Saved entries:
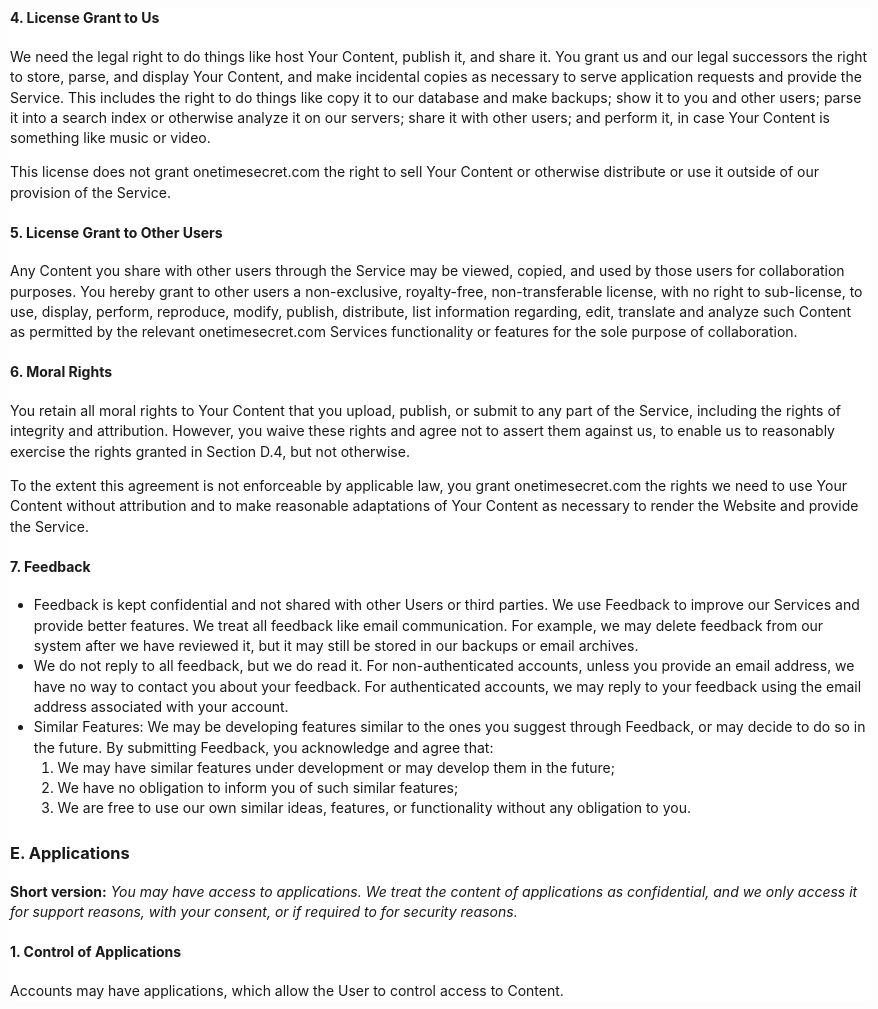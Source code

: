 #### 4. License Grant to Us
We need the legal right to do things like host Your Content, publish it, and share it. You grant us and our legal successors the right to store, parse, and display Your Content, and make incidental copies as necessary to serve application requests and provide the Service. This includes the right to do things like copy it to our database and make backups; show it to you and other users; parse it into a search index or otherwise analyze it on our servers; share it with other users; and perform it, in case Your Content is something like music or video.

This license does not grant onetimesecret.com the right to sell Your Content or otherwise distribute or use it outside of our provision of the Service.

#### 5. License Grant to Other Users
Any Content you share with other users through the Service may be viewed, copied, and used by those users for collaboration purposes. You hereby grant to other users a non-exclusive, royalty-free, non-transferable license, with no right to sub-license, to use, display, perform, reproduce, modify, publish, distribute, list information regarding, edit, translate and analyze such Content as permitted by the relevant onetimesecret.com Services functionality or features for the sole purpose of collaboration.

#### 6. Moral Rights
You retain all moral rights to Your Content that you upload, publish, or submit to any part of the Service, including the rights of integrity and attribution. However, you waive these rights and agree not to assert them against us, to enable us to reasonably exercise the rights granted in Section D.4, but not otherwise.

To the extent this agreement is not enforceable by applicable law, you grant onetimesecret.com the rights we need to use Your Content without attribution and to make reasonable adaptations of Your Content as necessary to render the Website and provide the Service.

#### 7. Feedback
- Feedback is kept confidential and not shared with other Users or third parties. We use Feedback to improve our Services and provide better features. We treat all feedback like email communication. For example, we may delete feedback from our system after we have reviewed it, but it may still be stored in our backups or email archives.
- We do not reply to all feedback, but we do read it. For non-authenticated accounts, unless you provide an email address, we have no way to contact you about your feedback. For authenticated accounts, we may reply to your feedback using the email address associated with your account.
- Similar Features: We may be developing features similar to the ones you suggest through Feedback, or may decide to do so in the future. By submitting Feedback, you acknowledge and agree that:
  1. We may have similar features under development or may develop them in the future;
  2. We have no obligation to inform you of such similar features;
  3. We are free to use our own similar ideas, features, or functionality without any obligation to you.


### E. Applications
**Short version:** *You may have access to applications. We treat the content of applications as confidential, and we only access it for support reasons, with your consent, or if required to for security reasons.*

#### 1. Control of Applications
Accounts may have applications, which allow the User to control access to Content.
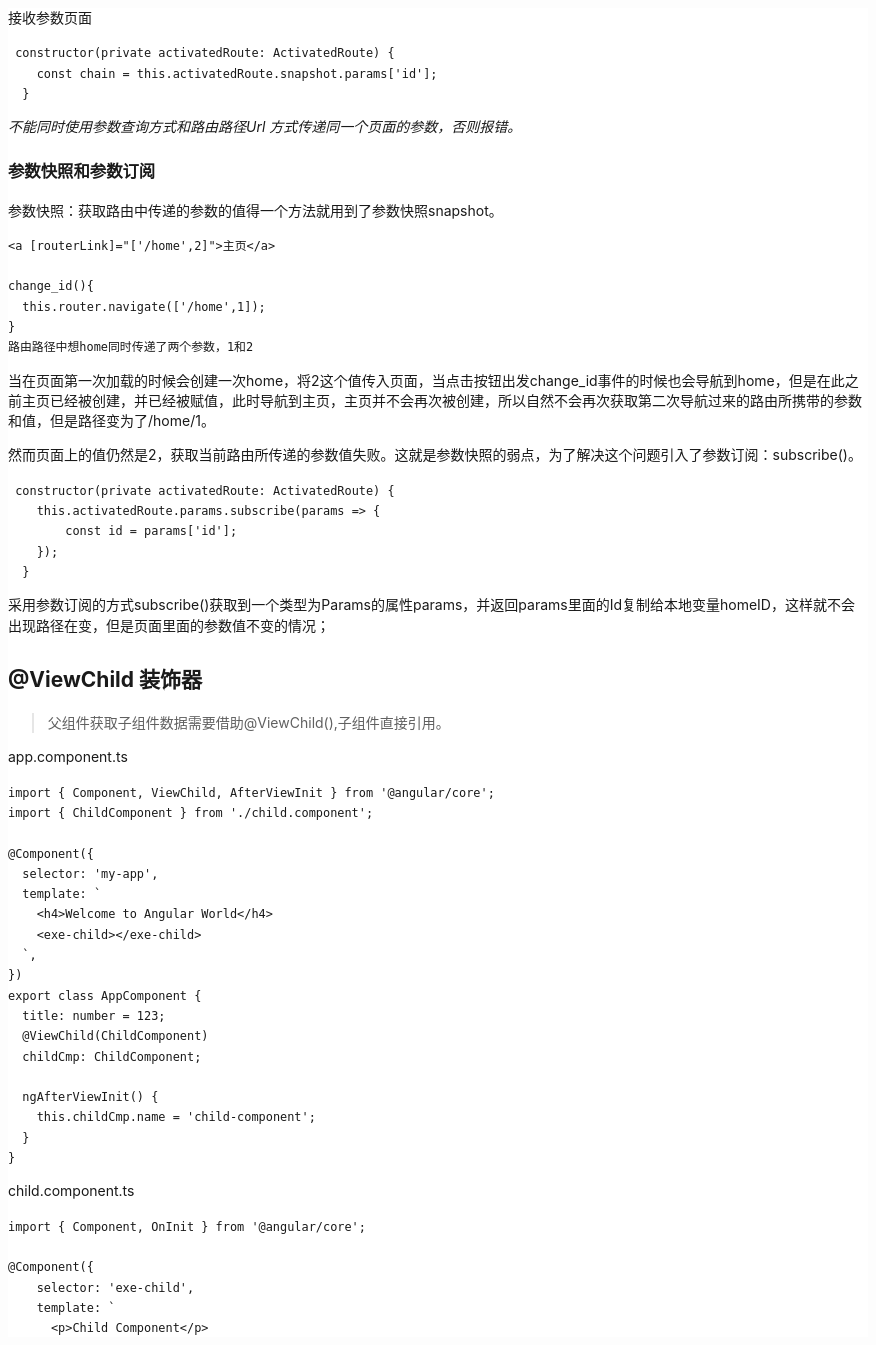接收参数页面
```
 constructor(private activatedRoute: ActivatedRoute) {
    const chain = this.activatedRoute.snapshot.params['id'];
  }
```
*不能同时使用参数查询方式和路由路径Url 方式传递同一个页面的参数，否则报错。*

### 参数快照和参数订阅
参数快照：获取路由中传递的参数的值得一个方法就用到了参数快照snapshot。
```
<a [routerLink]="['/home',2]">主页</a>

change_id(){
  this.router.navigate(['/home',1]);
}
路由路径中想home同时传递了两个参数，1和2
```
当在页面第一次加载的时候会创建一次home，将2这个值传入页面，当点击按钮出发change_id事件的时候也会导航到home，但是在此之前主页已经被创建，并已经被赋值，此时导航到主页，主页并不会再次被创建，所以自然不会再次获取第二次导航过来的路由所携带的参数和值，但是路径变为了/home/1。

然而页面上的值仍然是2，获取当前路由所传递的参数值失败。这就是参数快照的弱点，为了解决这个问题引入了参数订阅：subscribe()。
```
 constructor(private activatedRoute: ActivatedRoute) {
    this.activatedRoute.params.subscribe(params => {
        const id = params['id'];
    });
  }
```
采用参数订阅的方式subscribe()获取到一个类型为Params的属性params，并返回params里面的Id复制给本地变量homeID，这样就不会出现路径在变，但是页面里面的参数值不变的情况；

## @ViewChild 装饰器
> 父组件获取子组件数据需要借助@ViewChild(),子组件直接引用。

app.component.ts
```
import { Component, ViewChild, AfterViewInit } from '@angular/core';
import { ChildComponent } from './child.component';

@Component({
  selector: 'my-app',
  template: `
    <h4>Welcome to Angular World</h4>
    <exe-child></exe-child>
  `,
})
export class AppComponent {
  title: number = 123;
  @ViewChild(ChildComponent)
  childCmp: ChildComponent;

  ngAfterViewInit() {
    this.childCmp.name = 'child-component';
  }
}
```
child.component.ts
```
import { Component, OnInit } from '@angular/core';

@Component({
    selector: 'exe-child',
    template: `
      <p>Child Component</p>
```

**WORK ITEM:**
As the answer, set down only the lines from the data above between the one holding "We need the" and the one holding "#### 7. Feedback", inclusive, exactly as they read.

**RESPONSE AREA:**
We need the legal right to do things like host Your Content, publish it, and share it. You grant us and our legal successors the right to store, parse, and display Your Content, and make incidental copies as necessary to serve application requests and provide the Service. This includes the right to do things like copy it to our database and make backups; show it to you and other users; parse it into a search index or otherwise analyze it on our servers; share it with other users; and perform it, in case Your Content is something like music or video.

This license does not grant onetimesecret.com the right to sell Your Content or otherwise distribute or use it outside of our provision of the Service.

#### 5. License Grant to Other Users
Any Content you share with other users through the Service may be viewed, copied, and used by those users for collaboration purposes. You hereby grant to other users a non-exclusive, royalty-free, non-transferable license, with no right to sub-license, to use, display, perform, reproduce, modify, publish, distribute, list information regarding, edit, translate and analyze such Content as permitted by the relevant onetimesecret.com Services functionality or features for the sole purpose of collaboration.

#### 6. Moral Rights
You retain all moral rights to Your Content that you upload, publish, or submit to any part of the Service, including the rights of integrity and attribution. However, you waive these rights and agree not to assert them against us, to enable us to reasonably exercise the rights granted in Section D.4, but not otherwise.

To the extent this agreement is not enforceable by applicable law, you grant onetimesecret.com the rights we need to use Your Content without attribution and to make reasonable adaptations of Your Content as necessary to render the Website and provide the Service.

#### 7. Feedback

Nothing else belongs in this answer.